The result should be the listing below restated word for word, with images left out.

**Available records:**
=-=-=
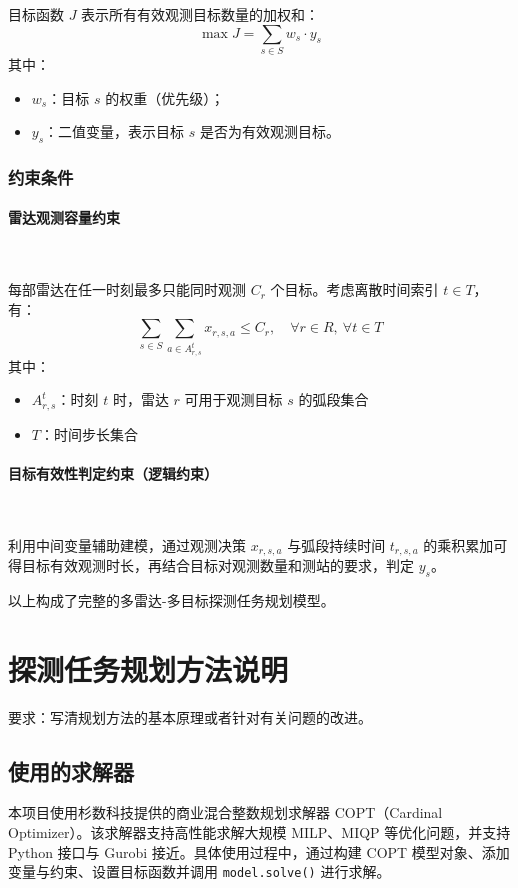 \documentclass[openany,12pt,UTF8]{ctexart}
\begin{document}
目标函数 $J$ 表示所有有效观测目标数量的加权和：
$$
    \max J = \sum_{s \in S} w_s \cdot y_s
$$
其中：
\begin{itemize}
    \item $w_s$：目标 $s$ 的权重（优先级）；
    \item $y_s$：二值变量，表示目标 $s$ 是否为有效观测目标。
\end{itemize}

\subsubsection{约束条件}

\paragraph{雷达观测容量约束}\

每部雷达在任一时刻最多只能同时观测 $C_r$ 个目标。考虑离散时间索引 $t \in T$，有：
$$
    \sum_{s \in S} \sum_{a \in A_{r,s}^t} x_{r,s,a} \leq C_r, \quad \forall r \in R,\ \forall t \in T
$$
其中：
\begin{itemize}
    \item $A_{r,s}^t$：时刻 $t$ 时，雷达 $r$ 可用于观测目标 $s$ 的弧段集合
    \item $T$：时间步长集合
\end{itemize}

\paragraph{目标有效性判定约束（逻辑约束）}\

利用中间变量辅助建模，通过观测决策 $x_{r,s,a}$ 与弧段持续时间 $t_{r,s,a}$ 的乘积累加可得目标有效观测时长，再结合目标对观测数量和测站的要求，判定 $y_s$。

以上构成了完整的多雷达-多目标探测任务规划模型。

\section{探测任务规划方法说明}
要求：写清规划方法的基本原理或者针对有关问题的改进。
\subsection{使用的求解器}
本项目使用杉数科技提供的商业混合整数规划求解器 COPT（Cardinal Optimizer）。该求解器支持高性能求解大规模 MILP、MIQP 等优化问题，并支持 Python 接口与 Gurobi 接近。具体使用过程中，通过构建 COPT 模型对象、添加变量与约束、设置目标函数并调用 \texttt{model.solve()} 进行求解。
\end{document}
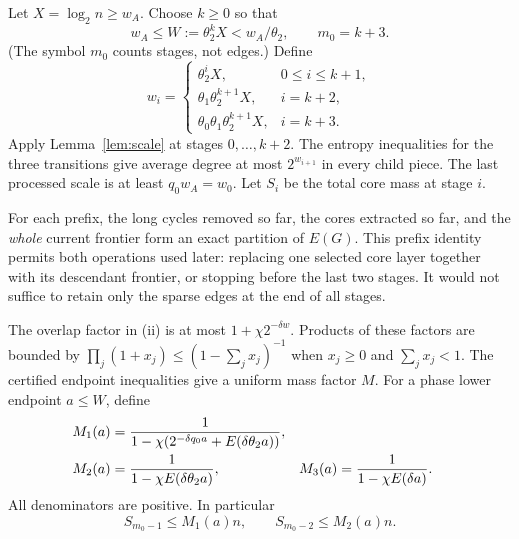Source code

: Let $X=\log_2n\ge w_A$. Choose $k\ge0$ so that
\begin{equation}\label{eq:phase}
           w_A\le W:=\theta_2^kX<w_A/\theta_2,
 \qquad m_0=k+3.
\end{equation}
(The symbol $m_0$ counts stages, not edges.) Define
\begin{equation}\label{eq:schedule}
 w_i=\begin{cases}
       \theta_2^iX,&0\le i\le k+1,\\
       \theta_1\theta_2^{k+1}X,&i=k+2,\\
       \theta_0\theta_1\theta_2^{k+1}X,&i=k+3.
      \end{cases}
\end{equation}
Apply Lemma~\ref{lem:scale} at stages $0,\ldots,k+2$. The entropy
inequalities for the three transitions give average degree at most
$2^{w_{i+1}}$ in every child piece. The last processed scale is at least
$q_0w_A=w_0$. Let $S_i$ be the total core mass at stage $i$.

For each prefix, the long cycles removed so far, the cores extracted so far,
and the \emph{whole} current frontier form an exact partition of $E(G)$.
This prefix identity permits both operations used later: replacing one
selected core layer together with its descendant frontier, or stopping
before the last two stages. It would not suffice to retain only the sparse
edges at the end of all stages.

The overlap factor in (ii) is at most $1+\chi2^{-\delta w}$.
Products of these factors are bounded by
$\prod_j(1+x_j)\le(1-\sum_jx_j)^{-1}$ when $x_j\ge0$ and
$\sum_jx_j<1$. The certified endpoint inequalities give a uniform mass
factor $M$. For a phase lower endpoint $a\le W$, define
\begin{align}
 M_1(a)&=\frac1{1-\chi(2^{-\delta q_0a}+E(\delta\theta_2a))},\notag\\
 M_2(a)&=\frac1{1-\chi E(\delta\theta_2a)},&
 M_3(a)&=\frac1{1-\chi E(\delta a)}.\label{eq:phase-masses}
\end{align}
All denominators are positive. In particular
\begin{equation}\label{eq:last-core-masses}
 S_{m_0-1}\le M_1(a)n,\qquad S_{m_0-2}\le M_2(a)n.
\end{equation}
=-=-=
**Your solution:**
 \documentclass[openany,12pt,UTF8]{ctexart}
\begin{document}
目标函数 $J$ 表示所有有效观测目标数量的加权和：
$$
    \max J = \sum_{s \in S} w_s \cdot y_s
$$
其中：
\begin{itemize}
    \item $w_s$：目标 $s$ 的权重（优先级）；
    \item $y_s$：二值变量，表示目标 $s$ 是否为有效观测目标。
\end{itemize}

\subsubsection{约束条件}

\paragraph{雷达观测容量约束}\

每部雷达在任一时刻最多只能同时观测 $C_r$ 个目标。考虑离散时间索引 $t \in T$，有：
$$
    \sum_{s \in S} \sum_{a \in A_{r,s}^t} x_{r,s,a} \leq C_r, \quad \forall r \in R,\ \forall t \in T
$$
其中：
\begin{itemize}
    \item $A_{r,s}^t$：时刻 $t$ 时，雷达 $r$ 可用于观测目标 $s$ 的弧段集合
    \item $T$：时间步长集合
\end{itemize}

\paragraph{目标有效性判定约束（逻辑约束）}\

利用中间变量辅助建模，通过观测决策 $x_{r,s,a}$ 与弧段持续时间 $t_{r,s,a}$ 的乘积累加可得目标有效观测时长，再结合目标对观测数量和测站的要求，判定 $y_s$。

以上构成了完整的多雷达-多目标探测任务规划模型。

\section{探测任务规划方法说明}
要求：写清规划方法的基本原理或者针对有关问题的改进。
\subsection{使用的求解器}
本项目使用杉数科技提供的商业混合整数规划求解器 COPT（Cardinal Optimizer）。该求解器支持高性能求解大规模 MILP、MIQP 等优化问题，并支持 Python 接口与 Gurobi 接近。具体使用过程中，通过构建 COPT 模型对象、添加变量与约束、设置目标函数并调用 \texttt{model.solve()} 进行求解。
\end{document}
Source code

: Let $X=\log_2n\ge w_A$. Choose $k\ge0$ so that
\begin{equation}\label{eq:phase}
           w_A\le W:=\theta_2^kX<w_A/\theta_2,
 \qquad m_0=k+3.
\end{equation}
(The symbol $m_0$ counts stages, not edges.) Define
\begin{equation}\label{eq:schedule}
 w_i=\begin{cases}
       \theta_2^iX,&0\le i\le k+1,\\
       \theta_1\theta_2^{k+1}X,&i=k+2,\\
       \theta_0\theta_1\theta_2^{k+1}X,&i=k+3.
      \end{cases}
\end{equation}
Apply Lemma~\ref{lem:scale} at stages $0,\ldots,k+2$. The entropy
inequalities for the three transitions give average degree at most
$2^{w_{i+1}}$ in every child piece. The last processed scale is at least
$q_0w_A=w_0$. Let $S_i$ be the total core mass at stage $i$.

For each prefix, the long cycles removed so far, the cores extracted so far,
and the \emph{whole} current frontier form an exact partition of $E(G)$.
This prefix identity permits both operations used later: replacing one
selected core layer together with its descendant frontier, or stopping
before the last two stages. It would not suffice to retain only the sparse
edges at the end of all stages.

The overlap factor in (ii) is at most $1+\chi2^{-\delta w}$.
Products of these factors are bounded by
$\prod_j(1+x_j)\le(1-\sum_jx_j)^{-1}$ when $x_j\ge0$ and
$\sum_jx_j<1$. The certified endpoint inequalities give a uniform mass
factor $M$. For a phase lower endpoint $a\le W$, define
\begin{align}
 M_1(a)&=\frac1{1-\chi(2^{-\delta q_0a}+E(\delta\theta_2a))},\notag\\
 M_2(a)&=\frac1{1-\chi E(\delta\theta_2a)},&
 M_3(a)&=\frac1{1-\chi E(\delta a)}.\label{eq:phase-masses}
\end{align}
All denominators are positive. In particular
\begin{equation}\label{eq:last-core-masses}
 S_{m_0-1}\le M_1(a)n,\qquad S_{m_0-2}\le M_2(a)n.
\end{equation}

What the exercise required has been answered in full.